US 12,333,436 B2
Augmenting machine learning language models using search engine results
Angeliki Lazaridou, London (GB); Elena Gribovskaya, London (GB); Nikolai Grigorev, London (GB); and Wojciech Jan Stokowiec, London (GB)
Assigned to DeepMind Technologies Limited, London (GB)
Filed by DeepMind Technologies Limited, London (GB)
Filed on Apr. 30, 2024, as Appl. No. 18/651,384.
Application 18/651,384 is a continuation of application No. 18/104,210, filed on Jan. 31, 2023, granted, now 12,008,473.
Claims priority of application No. 0220100089 (GR), filed on Jan. 31, 2022.
Prior Publication US 2024/0281659 A1, Aug. 22, 2024
This patent is subject to a terminal disclaimer.
Int. Cl. G06N 3/08 (2023.01); G06F 16/953 (2019.01); G06N 3/02 (2006.01); G06N 5/04 (2023.01); G06N 20/00 (2019.01)

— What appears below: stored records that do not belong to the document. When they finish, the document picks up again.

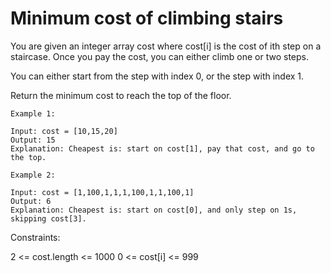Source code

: # Minimum cost of climbing stairs

You are given an integer array cost where cost[i] is the cost of ith step on a staircase. Once you pay the cost, you can
either climb one or two steps.

You can either start from the step with index 0, or the step with index 1.

Return the minimum cost to reach the top of the floor.

```plain
Example 1:

Input: cost = [10,15,20]
Output: 15
Explanation: Cheapest is: start on cost[1], pay that cost, and go to the top.
```

```plain
Example 2:

Input: cost = [1,100,1,1,1,100,1,1,100,1]
Output: 6
Explanation: Cheapest is: start on cost[0], and only step on 1s, skipping cost[3].
```

Constraints:

2 <= cost.length <= 1000
0 <= cost[i] <= 999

CPC G06N 3/08 (2013.01) [G06F 16/953 (2019.01); G06N 3/02 (2013.01); G06N 5/04 (2013.01); G06N 20/00 (2019.01)] 20 Claims
OG exemplary drawing
 
1. A method performed by one or more computers, the method comprising:
obtaining question data representing a question;
generating, from the question data, a search engine query for a search engine;
providing the search engine query to the search engine;
obtaining, in response to providing the search engine query to the search engine, a plurality of documents;
generating, from the plurality of documents, a plurality of conditioning inputs each representing at least a portion of one or more of the plurality of documents;
generating, using a language model neural network that has been trained on a language modeling objective for a language modeling task with training data comprising text, a plurality of network outputs that each represents a respective candidate answer to the question by, for each of a plurality of the conditioning inputs, processing a respective network input comprising a respective input sequence of text tokens generated from (i) the question data and (ii) the conditioning input using the language model neural network to generate a network output representing a candidate answer to the question and comprising an output sequence of text tokens, wherein the language model neural network auto-regressively generates the output sequence by generating each particular text token in the output sequence conditioned on a current input sequence that includes the respective input sequence and any text tokens that precede the particular text token in the output sequence;
generating, from the plurality of network outputs representing the candidate answers, answer data representing a final answer to the question; and
providing the answer data.